JP2000306652A - Connector assembling method - Google Patents

Abstract

PROBLEM TO BE SOLVED: To double insertion speed of contacts by simultaneously cutting and separating two contacts every other contact from a carrier of a continuous band material, continuously and automatically inserting them simultaneously into different housings. SOLUTION: A continuous band material 1 is set at a prescribed insert position, an end part and two contacts 11a, 11c every other contact are cut and separated from a carrier 12, a first insertion is performed, the continuous band material 1 is fed by one pitch of the contact 11. A contact 11b and a contact 11d after other contact from it are set in a prescribed position, and cut and separated, and a second insertion is performed. The continuous band material 1 is fed by three pitches of the contact 11, and next contacts 11e, 11g are set in a prescribed position. Cam mechanisms which perform a rectangular motion at an operation distance 1:3 in the feeding direction of the continuous band material 1 and comprises two cams with different diameters are provided for one cam shaft so as to operate at positions where they relatively form 180 deg., and the continuous band material 1 is fed while alternately repeating one pitch width and three pitch width.

Description

DETAILED DESCRIPTION OF THE INVENTION

[0001]

BACKGROUND OF THE INVENTION 1. Field of the Invention The present invention relates to a method for assembling an electrical connector, and more particularly, to an assembling apparatus for inserting a contact serving as one electrical contact into one housing.
The present invention relates to a method of assembling a connector using a mechanical mechanism of a stitching method of inserting one pin at a time.

[0002]

2. Description of the Related Art When assembling a connector which is an electronic component, a contact is cut from a comb-shaped continuous strip composed of a carrier serving as a gripping portion for conveyance pressed from a thin metal plate and a contact serving as an electrical contact. There is a step of separating and pressing into a contact insertion hole of a housing which is a resin molded product. Conventionally, this press-fitting process has a complicated mechanical structure, but a large number of insertions per time, a batch insertion method for batch-inserting a certain number of poles has been the mainstream. For the purpose of forming and making effective use of the metal sheet material to be pressed, the contact size is small and flat, and the pitch between the contacts of the continuous strip is very narrow. It has become difficult to physically adopt the stitching method, and recently, a stitching method in which contacts are inserted into the housing one pin at a time, which can cope with the downsizing and the narrow pitch, has become mainstream.
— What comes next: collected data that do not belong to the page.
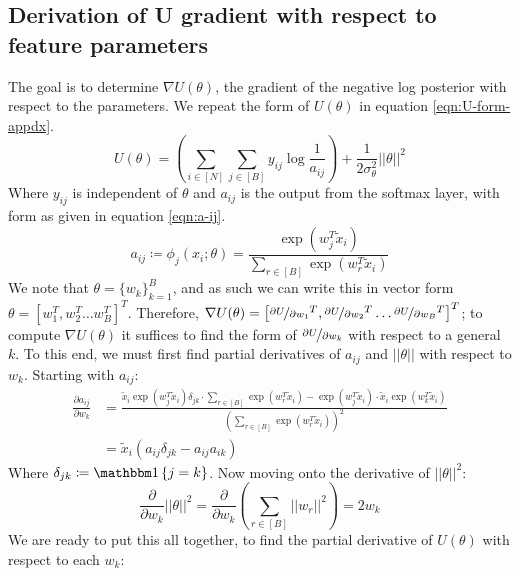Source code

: \subsection{Derivation of U gradient with respect to feature parameters}
\label{appdx:gradu}
The goal is to determine $\nabla U(\theta)$, the gradient of the negative log posterior with respect to the parameters. We repeat the form of $U(\theta)$ in equation \ref{eqn:U-form-appdx}.
%
\begin{equation}
	U(\theta) = \left( \sum_{i \in [N]} \sum_{j \in [B]} y_{ij} \log \frac{1}{a_{ij}} \right)
	+ \frac{1}{2\sigma_\theta^2} ||\theta||^2
	\label{eqn:U-form-appdx}
\end{equation}
%
Where $y_{ij}$ is independent of $\theta$ and $a_{ij}$ is the output from the softmax layer, with form as given in equation \ref{eqn:a-ij}.
%
\begin{equation}
	a_{ij} \coloneqq \phi_{j} (x_i; \theta) = \frac{\exp(w_j^T \tilde{x}_i)}{\sum_{r \in [B]} \exp(w_r^T \tilde{x}_i)}
	\label{eqn:a-ij} 
\end{equation}
%
We note that $\theta = \{w_k\}_{k=1}^B$, and as such we can write this in vector form $\theta = \left[w_1^T, w_2^T \dots w_B^T  \right]^T$. Therefore, $\nabla U(\theta) = \left[\nicefrac{\partial U}{\partial w_1}^T,\nicefrac{\partial U}{\partial w_2}^T \dots \nicefrac{\partial U}{\partial w_B}^T  \right]^T$; to compute $\nabla U(\theta)$ it suffices to find the form of $\nicefrac{\partial U}{\partial w_k}$ with respect to a general $k$. To this end, we must first find partial derivatives of $a_{ij}$ and $||\theta||$ with respect to $w_k$. Starting with $a_{ij}$:
%
\begin{align}
	\frac{\partial a_{ij}}{\partial w_k} &= \frac
	{\tilde{x}_i \exp(w_j^T \tilde{x}_i) \delta_{jk} \cdot \sum_{r \in [B]} \exp(w_r^T \tilde{x}_i) 
		- 
		\exp(w_j^T \tilde{x}_i) \cdot \tilde{x}_i \exp(w_k^T \tilde{x}_i)}
	{\left( \sum_{r \in [B]} \exp(w_r^T \tilde{x}_i) \right)^2} \nonumber \\
	&= \tilde{x}_i \left( a_{ij} \delta_{jk} - a_{ij}a_{ik} \right) 
\end{align}
%
Where $\delta_{jk} \coloneqq \one \left\{ j = k \right\}$. Now moving onto the derivative of $||\theta||^2$:
%
\begin{equation}
	\frac{ \partial}{\partial w_k} ||\theta||^2 = \frac{\partial}{\partial w_k} \left( \sum_{r \in [B]} ||w_r||^2 \right) = 2w_k
\end{equation}
%
We are ready to put this all together, to find the partial derivative of $U(\theta)$ with respect to each $w_k$:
A general process of inserting one contact into one housing of a general stitching method will be described focusing on the movement of one contact. When the contact is transported while holding a carrier portion of a continuous strip. When it is supplied to a predetermined position (press-fitting position into the housing) by the system, it is cut and separated from the carrier by the cutting device,
The connector is assembled by being inserted into the housing conveyed to a predetermined position by a press-fitting device (pusher). This is continuously and automatically repeated by the assembling apparatus while moving one pitch at a time. In addition, various driving means such as a cam and a motor are used for transporting the continuous band material and the housing and for each movable portion.
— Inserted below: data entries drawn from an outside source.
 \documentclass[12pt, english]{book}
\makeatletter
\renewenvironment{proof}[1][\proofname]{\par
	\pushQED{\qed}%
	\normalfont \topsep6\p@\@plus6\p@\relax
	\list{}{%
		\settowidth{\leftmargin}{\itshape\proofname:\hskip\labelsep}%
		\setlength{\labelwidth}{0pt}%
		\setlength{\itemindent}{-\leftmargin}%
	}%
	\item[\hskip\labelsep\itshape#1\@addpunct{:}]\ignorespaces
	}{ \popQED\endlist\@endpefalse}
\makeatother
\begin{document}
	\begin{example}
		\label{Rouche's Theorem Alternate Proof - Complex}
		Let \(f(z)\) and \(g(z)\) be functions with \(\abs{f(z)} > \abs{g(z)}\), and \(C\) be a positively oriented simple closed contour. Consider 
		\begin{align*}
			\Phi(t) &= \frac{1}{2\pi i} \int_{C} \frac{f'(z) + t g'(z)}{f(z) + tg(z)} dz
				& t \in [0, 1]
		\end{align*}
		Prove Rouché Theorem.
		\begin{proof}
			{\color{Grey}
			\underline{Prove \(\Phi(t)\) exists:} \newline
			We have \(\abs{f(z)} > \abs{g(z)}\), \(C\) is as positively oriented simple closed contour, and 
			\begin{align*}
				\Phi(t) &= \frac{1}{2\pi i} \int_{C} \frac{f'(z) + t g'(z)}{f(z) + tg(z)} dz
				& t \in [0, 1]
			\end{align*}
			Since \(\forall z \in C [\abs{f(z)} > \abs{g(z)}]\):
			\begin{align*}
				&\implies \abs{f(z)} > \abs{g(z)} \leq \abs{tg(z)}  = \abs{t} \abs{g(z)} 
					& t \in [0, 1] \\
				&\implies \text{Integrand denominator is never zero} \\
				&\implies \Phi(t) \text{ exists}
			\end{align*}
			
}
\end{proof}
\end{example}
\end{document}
[0004] This stitching method has a disadvantage that the mechanical structure is simple and the work such as item exchange is simple, but the number of insertions per time is reduced as compared with the batch insertion method. The structure is a stitching method, and ideally, an apparatus having an insertion speed equal to that of the batch insertion method is being studied. Means for increasing the speed of the apparatus or for simultaneously inserting a plurality of contacts into the housing are being studied. Among them,
With regard to the means for inserting a plurality of contacts simultaneously, it is possible to insert a plurality of contacts into one housing conventionally, but it is possible to insert one contact into one housing to which the present invention is applied.
When inserting one contact and simultaneously inserting two adjacent contacts in different housings, see Fig. 3-
As shown in FIG. 1, when the size of the contact 11 is reduced and the pitch becomes narrower and flatter, the space between the two housings 81 becomes correspondingly narrower, so that the space for the housing guide 82 for holding the housing 81 is physically secured. It becomes very difficult because it becomes difficult.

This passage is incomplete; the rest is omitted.